Lisa de Saxe Zerden, Ph.D
Lisa de Saxe Zerden received her Ph.D. from the Interdisciplinary Social Work and Sociology program at Boston University in 2009. Her research interests include HIV/AIDS risk-related behaviors, substance abuse, and cross-cultural prevention efforts particularly among Puerto Rican injec- tion drug users. Currently, Dr. Zerden is a Clinical Assistant Professor at the University of North Carolina Chapel Hill School of Social Work where she teaches foundation and advanced policy, research methods, and human behavior and the social environment courses.
Amy Griffith, MS, LPC
Amy is a Program Manager focusing on Jail Diversion and Re-Entry Services at the Asheville Detention Center in Buncombe County. Amy relocated to Western NC in 2010, after working in Alaska for 10 years. Before accepting the position at the Detention Facility in Asheville, she worked in Madison County at an alpaca farm and trained as a river guide on the French Broad. Her current projects at Asheville Detention Center include Adult Drug Treatment Court, Jail Diversion Services, Mental Health and Substance Use Disorder Re-Entry Services, Family Treatment Court, Public Sex Worker Outreach, and Crisis Intervention Team training for Buncombe County.
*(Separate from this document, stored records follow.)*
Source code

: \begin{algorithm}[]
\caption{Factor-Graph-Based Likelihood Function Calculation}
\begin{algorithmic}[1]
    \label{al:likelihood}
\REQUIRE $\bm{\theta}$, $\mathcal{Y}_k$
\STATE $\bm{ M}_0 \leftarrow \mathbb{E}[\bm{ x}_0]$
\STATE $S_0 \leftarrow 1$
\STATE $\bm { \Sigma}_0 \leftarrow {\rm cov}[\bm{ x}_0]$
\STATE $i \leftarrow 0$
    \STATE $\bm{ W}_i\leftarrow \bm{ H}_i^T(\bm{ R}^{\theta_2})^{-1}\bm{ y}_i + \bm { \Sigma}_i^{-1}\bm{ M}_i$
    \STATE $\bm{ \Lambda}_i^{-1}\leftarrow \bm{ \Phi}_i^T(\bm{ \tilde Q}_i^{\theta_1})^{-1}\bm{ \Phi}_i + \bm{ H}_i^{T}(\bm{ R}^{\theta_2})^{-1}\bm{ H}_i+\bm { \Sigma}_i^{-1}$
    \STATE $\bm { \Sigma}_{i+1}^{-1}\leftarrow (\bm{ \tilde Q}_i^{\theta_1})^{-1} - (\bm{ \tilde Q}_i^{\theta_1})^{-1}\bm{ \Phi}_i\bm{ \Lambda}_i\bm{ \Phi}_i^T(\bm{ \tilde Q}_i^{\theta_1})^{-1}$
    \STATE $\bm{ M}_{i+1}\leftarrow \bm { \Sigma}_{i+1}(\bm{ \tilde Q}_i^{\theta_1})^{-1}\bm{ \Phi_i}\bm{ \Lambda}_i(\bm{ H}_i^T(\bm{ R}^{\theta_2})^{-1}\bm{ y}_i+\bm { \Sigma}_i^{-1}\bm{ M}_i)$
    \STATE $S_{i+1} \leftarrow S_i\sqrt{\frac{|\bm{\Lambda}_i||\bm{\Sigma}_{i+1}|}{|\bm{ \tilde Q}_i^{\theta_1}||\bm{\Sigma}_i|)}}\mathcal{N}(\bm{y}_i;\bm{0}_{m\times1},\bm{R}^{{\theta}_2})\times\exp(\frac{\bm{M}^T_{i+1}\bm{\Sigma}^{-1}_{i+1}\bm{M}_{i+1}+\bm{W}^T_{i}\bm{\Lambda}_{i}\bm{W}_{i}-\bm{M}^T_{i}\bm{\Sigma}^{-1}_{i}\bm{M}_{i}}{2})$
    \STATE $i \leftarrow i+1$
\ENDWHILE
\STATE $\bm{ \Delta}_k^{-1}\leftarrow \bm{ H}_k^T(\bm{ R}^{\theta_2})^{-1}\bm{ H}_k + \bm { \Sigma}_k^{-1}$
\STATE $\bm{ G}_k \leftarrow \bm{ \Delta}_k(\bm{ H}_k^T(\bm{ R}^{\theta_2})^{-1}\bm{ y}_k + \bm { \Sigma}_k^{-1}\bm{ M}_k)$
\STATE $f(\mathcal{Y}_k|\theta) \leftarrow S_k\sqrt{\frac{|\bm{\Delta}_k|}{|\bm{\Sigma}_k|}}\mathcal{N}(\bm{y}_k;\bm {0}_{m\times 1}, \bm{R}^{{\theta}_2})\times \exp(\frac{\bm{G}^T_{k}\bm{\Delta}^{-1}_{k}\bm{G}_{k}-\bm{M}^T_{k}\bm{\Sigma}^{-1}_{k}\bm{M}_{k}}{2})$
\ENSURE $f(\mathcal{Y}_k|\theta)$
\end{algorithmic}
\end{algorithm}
Amy earned a MS degree in Marriage and Family Therapy from Montana State University in 1998 and has provided direct services in remote villages in Alaska and rural Montana, before relocating to Asheville, NC.
Lucas Vrbsky, GED, MSW
Lucas is a grateful husband and father. He was awarded a GED in 1998; a bachelors degree with a triple major in African American Studies, History, and Peace & Conflict Studies; and obtained a Master of Social Work in 2009. He currently is employed by the Durham Veterans Administration Medical Center as the Substance Use Disorder Specialist with the Health Care for Homeless Veterans Team. He has worked and volunteered in a variety of settings both behind the walls and in the street: with youth residing in level three group homes; with incarcerated men in a residential substance use treatment center in NCDOC; with folks on federal parole/probation; with incarcerated men studying pre-GED skills; with undergraduate students on academic probation; with a Congregational Nursing Program; and tutoring youth at a family homeless shelter. Lucas has served as a representative with the National Association of Social Workers-NC Chapter and as a member of both the Guilford College Anti-Racism Team and the Greensboro Undoing Racism Alliance, he remains actively involved in the community.
Kumi Smith, MPH
Kumi has been on the board of NCHRC since August 2010. Her harm reduction background is rooted in her public health background in HIV/HCV prevention among IDUs in developing countries. As a doctoral student in epidemiology at University of North Carolina Chapel Hill she focuses on prevention of blood borne diseases in rural China.
David Palmer, PhD
David has a Ph.D., History from the University of North Carolina at Chapel Hill. His work provides a history of gay liberation thought in American society from the 1960s to 1990s. More info soon.